Residents on the north edge of Bayville got a big break when storm winds shifted early Monday evening and began blowing from the south, pushing the storm surge and incoming waves back toward Connecticut.
The receding waters left village streets littered with starfish, shrimp, seaweed and seashells.
Before the wind shift, Bayville residents had reported widespread basement and first-floor flooding, from 6 inches to 5 feet of standing water. The change in the storm, however, prevented even worse damage at the high tide at midnight -- which had been predicted to be the peak flooding time.
Brian Ward, of Howard Road, said he and his family left Bayville on Monday before the tide cut off Bayville's only exit. "We left at high tide yesterday afternoon when the waves were breaking over the sea wall and we didn't feel confident, because we have three children," Ward said.

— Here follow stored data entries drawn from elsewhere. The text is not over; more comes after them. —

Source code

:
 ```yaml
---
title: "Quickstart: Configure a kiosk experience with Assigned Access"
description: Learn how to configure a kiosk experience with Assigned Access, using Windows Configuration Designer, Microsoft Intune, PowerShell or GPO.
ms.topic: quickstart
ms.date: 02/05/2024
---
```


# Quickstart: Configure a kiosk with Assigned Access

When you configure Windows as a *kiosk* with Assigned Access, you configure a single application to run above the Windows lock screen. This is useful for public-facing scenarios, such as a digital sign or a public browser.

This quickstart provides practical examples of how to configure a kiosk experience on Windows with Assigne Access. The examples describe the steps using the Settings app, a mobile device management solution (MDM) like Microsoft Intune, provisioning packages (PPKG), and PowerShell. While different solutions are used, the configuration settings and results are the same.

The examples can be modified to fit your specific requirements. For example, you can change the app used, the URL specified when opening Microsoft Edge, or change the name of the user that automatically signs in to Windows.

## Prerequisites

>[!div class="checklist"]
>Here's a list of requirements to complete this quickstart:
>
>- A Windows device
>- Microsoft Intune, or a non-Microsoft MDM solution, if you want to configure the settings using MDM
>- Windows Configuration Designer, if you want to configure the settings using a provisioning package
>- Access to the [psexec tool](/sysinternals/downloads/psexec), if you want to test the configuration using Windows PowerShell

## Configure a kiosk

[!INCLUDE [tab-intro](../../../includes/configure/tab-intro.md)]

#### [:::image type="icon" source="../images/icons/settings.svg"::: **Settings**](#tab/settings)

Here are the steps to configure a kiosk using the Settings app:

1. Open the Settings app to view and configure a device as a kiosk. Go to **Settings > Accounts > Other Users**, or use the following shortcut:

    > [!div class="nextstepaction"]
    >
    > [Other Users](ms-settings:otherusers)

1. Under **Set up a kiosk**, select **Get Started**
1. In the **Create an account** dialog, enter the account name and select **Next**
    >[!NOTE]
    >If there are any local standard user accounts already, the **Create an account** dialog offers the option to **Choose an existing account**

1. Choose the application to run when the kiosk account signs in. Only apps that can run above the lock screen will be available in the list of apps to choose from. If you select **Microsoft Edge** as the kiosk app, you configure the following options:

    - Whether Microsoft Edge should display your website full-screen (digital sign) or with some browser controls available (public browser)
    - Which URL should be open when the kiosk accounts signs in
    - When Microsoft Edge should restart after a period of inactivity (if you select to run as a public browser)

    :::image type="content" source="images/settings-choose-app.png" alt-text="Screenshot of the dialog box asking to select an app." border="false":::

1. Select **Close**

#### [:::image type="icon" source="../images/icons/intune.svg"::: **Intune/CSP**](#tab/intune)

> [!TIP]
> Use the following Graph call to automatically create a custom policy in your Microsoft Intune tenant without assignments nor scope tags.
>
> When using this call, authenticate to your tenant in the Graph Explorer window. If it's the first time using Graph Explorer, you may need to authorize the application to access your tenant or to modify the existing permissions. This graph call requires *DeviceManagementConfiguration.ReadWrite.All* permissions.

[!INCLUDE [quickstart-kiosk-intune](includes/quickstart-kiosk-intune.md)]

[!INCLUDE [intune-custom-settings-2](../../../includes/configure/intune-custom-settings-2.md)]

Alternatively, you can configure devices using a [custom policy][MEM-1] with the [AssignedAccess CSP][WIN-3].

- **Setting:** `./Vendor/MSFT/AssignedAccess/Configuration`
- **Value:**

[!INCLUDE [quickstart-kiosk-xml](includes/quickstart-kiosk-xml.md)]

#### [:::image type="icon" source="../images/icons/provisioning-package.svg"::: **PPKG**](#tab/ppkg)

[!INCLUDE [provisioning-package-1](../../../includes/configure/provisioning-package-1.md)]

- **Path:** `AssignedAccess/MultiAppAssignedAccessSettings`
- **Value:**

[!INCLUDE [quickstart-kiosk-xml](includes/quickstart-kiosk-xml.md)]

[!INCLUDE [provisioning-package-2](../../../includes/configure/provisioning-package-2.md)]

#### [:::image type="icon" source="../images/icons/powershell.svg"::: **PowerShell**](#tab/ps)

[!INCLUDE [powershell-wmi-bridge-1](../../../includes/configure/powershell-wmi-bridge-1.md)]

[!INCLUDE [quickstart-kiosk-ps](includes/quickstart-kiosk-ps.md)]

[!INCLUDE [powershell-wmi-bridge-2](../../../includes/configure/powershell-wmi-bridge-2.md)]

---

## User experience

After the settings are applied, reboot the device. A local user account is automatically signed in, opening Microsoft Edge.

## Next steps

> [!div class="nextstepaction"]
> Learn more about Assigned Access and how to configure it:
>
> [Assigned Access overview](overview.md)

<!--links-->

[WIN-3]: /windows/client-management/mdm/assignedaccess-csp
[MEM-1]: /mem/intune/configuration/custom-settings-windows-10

The family went to stay with friends in Lattingtown, and Ward came back on his own on Tuesday to clean up. He found 4 or 5 feet of water in the basement, though by mid-morning it had drained down through the village's sandy soil.
"We have no damage on the first or second floor, luckily," he said. "We got very lucky considering the strength of the storm."
At one point during the storm, Bayville was entireley cut off because both of the only access roads were covered with water. The western access road, Bayville Avenue, was reopened Monday afternoon and remains open.
One section of the second access road, West Shore Road, which runs through Mill Neck and connects Oyster Bay to Bayville, collapsed during the storm surge generated Monday evening by Sandy, officials said. Two of the other sections were undermined, leaving the asphalt top with nothing below it. The collapse was near Cleft Road.
West Shore Road was strewn with debris and its power lines were leaning precariously.
Nine boats, including three large sailboats, washed up on the shore along the roadway.
The county was preparing to do a three-phase project to reconstruct all two miles of West Shore Road and the seawall that supports it.
The first phase of the project was stalled for several months by the late Nassau County Legislature's Presiding Officer, Peter Schmitt, as officials attempted to determine if the road was owned by the county.
The issue was resolved in September, when Schmitt finally announced he would let the work proceed. But the collapse occurred before vital roadwork could begin.
The collapse only compounded the access issue.